EXERCISE REQUIREMENTS
Write out, word for word, every line in the data below from the one containing "Clean Bengali text" to the one containing "story of my life", both of them included.

#### EXTRACTED RECORDS

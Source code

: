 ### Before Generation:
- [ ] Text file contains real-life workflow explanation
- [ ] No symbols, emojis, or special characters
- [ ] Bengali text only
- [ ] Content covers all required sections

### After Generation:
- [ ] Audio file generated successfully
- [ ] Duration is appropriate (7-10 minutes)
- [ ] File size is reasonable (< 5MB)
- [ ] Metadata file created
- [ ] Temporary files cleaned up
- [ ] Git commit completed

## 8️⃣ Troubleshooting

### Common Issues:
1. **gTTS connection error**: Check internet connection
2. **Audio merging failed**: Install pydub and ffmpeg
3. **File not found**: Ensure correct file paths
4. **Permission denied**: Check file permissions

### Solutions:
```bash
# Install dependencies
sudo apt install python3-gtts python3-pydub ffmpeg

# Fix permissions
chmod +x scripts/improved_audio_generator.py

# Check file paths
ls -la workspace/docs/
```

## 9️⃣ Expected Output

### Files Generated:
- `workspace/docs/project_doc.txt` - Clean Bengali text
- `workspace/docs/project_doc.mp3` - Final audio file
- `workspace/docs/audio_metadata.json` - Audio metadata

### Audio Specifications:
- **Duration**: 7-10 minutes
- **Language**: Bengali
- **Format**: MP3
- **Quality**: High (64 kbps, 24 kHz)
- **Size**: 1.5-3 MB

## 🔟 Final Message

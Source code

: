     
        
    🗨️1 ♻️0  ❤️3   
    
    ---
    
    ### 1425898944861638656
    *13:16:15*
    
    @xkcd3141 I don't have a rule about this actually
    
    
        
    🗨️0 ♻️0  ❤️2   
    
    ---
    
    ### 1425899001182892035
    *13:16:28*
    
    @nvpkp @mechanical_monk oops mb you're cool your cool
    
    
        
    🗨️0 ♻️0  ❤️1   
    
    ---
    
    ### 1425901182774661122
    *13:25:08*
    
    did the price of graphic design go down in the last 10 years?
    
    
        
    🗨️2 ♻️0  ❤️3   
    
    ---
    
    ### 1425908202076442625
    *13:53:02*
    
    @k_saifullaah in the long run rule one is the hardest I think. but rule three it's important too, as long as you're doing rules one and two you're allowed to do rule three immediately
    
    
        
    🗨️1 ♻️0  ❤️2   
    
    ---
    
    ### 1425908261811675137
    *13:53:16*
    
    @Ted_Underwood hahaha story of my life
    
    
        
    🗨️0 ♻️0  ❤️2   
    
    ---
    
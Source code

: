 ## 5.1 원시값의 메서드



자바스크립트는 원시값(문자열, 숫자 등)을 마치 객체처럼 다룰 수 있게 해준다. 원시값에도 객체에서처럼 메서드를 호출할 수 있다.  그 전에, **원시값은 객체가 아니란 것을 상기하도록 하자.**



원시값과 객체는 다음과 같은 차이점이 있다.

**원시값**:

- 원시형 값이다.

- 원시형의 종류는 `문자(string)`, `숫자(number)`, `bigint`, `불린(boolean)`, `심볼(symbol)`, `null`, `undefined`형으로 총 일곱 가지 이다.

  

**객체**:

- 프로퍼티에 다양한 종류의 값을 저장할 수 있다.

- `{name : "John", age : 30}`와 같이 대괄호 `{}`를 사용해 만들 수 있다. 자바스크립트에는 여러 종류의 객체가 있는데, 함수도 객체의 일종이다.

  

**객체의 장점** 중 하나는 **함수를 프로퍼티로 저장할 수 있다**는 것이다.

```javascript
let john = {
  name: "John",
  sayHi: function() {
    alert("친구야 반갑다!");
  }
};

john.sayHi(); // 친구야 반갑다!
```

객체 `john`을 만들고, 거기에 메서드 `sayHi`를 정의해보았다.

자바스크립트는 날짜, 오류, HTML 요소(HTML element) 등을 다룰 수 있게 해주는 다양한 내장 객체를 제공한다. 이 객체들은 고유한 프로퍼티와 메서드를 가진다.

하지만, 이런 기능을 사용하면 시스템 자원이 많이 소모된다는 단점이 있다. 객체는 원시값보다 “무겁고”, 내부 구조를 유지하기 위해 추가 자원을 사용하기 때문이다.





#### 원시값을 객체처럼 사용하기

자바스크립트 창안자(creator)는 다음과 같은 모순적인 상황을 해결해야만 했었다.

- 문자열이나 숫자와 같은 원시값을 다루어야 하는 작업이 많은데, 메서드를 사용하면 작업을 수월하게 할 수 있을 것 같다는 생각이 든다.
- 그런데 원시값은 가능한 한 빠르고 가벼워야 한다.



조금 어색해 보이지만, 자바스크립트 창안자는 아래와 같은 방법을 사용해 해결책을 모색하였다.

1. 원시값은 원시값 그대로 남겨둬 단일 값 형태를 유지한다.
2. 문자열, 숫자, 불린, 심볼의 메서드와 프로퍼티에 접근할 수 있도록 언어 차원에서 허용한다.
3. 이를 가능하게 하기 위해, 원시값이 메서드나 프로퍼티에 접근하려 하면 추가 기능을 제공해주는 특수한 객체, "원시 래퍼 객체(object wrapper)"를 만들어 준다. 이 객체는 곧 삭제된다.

########

ANSWER
- `workspace/docs/project_doc.txt` - Clean Bengali text
- `workspace/docs/project_doc.mp3` - Final audio file
- `workspace/docs/audio_metadata.json` - Audio metadata

### Audio Specifications:
- **Duration**: 7-10 minutes
- **Language**: Bengali
- **Format**: MP3
- **Quality**: High (64 kbps, 24 kHz)
- **Size**: 1.5-3 MB

## 🔟 Final Message

Source code

:     
        
    🗨️1 ♻️0  ❤️3   
    
    ---
    
    ### 1425898944861638656
    *13:16:15*
    
    @xkcd3141 I don't have a rule about this actually
    
    
        
    🗨️0 ♻️0  ❤️2   
    
    ---
    
    ### 1425899001182892035
    *13:16:28*
    
    @nvpkp @mechanical_monk oops mb you're cool your cool
    
    
        
    🗨️0 ♻️0  ❤️1   
    
    ---
    
    ### 1425901182774661122
    *13:25:08*
    
    did the price of graphic design go down in the last 10 years?
    
    
        
    🗨️2 ♻️0  ❤️3   
    
    ---
    
    ### 1425908202076442625
    *13:53:02*
    
    @k_saifullaah in the long run rule one is the hardest I think. but rule three it's important too, as long as you're doing rules one and two you're allowed to do rule three immediately
    
    
        
    🗨️1 ♻️0  ❤️2   
    
    ---
    
    ### 1425908261811675137
    *13:53:16*
    
    @Ted_Underwood hahaha story of my life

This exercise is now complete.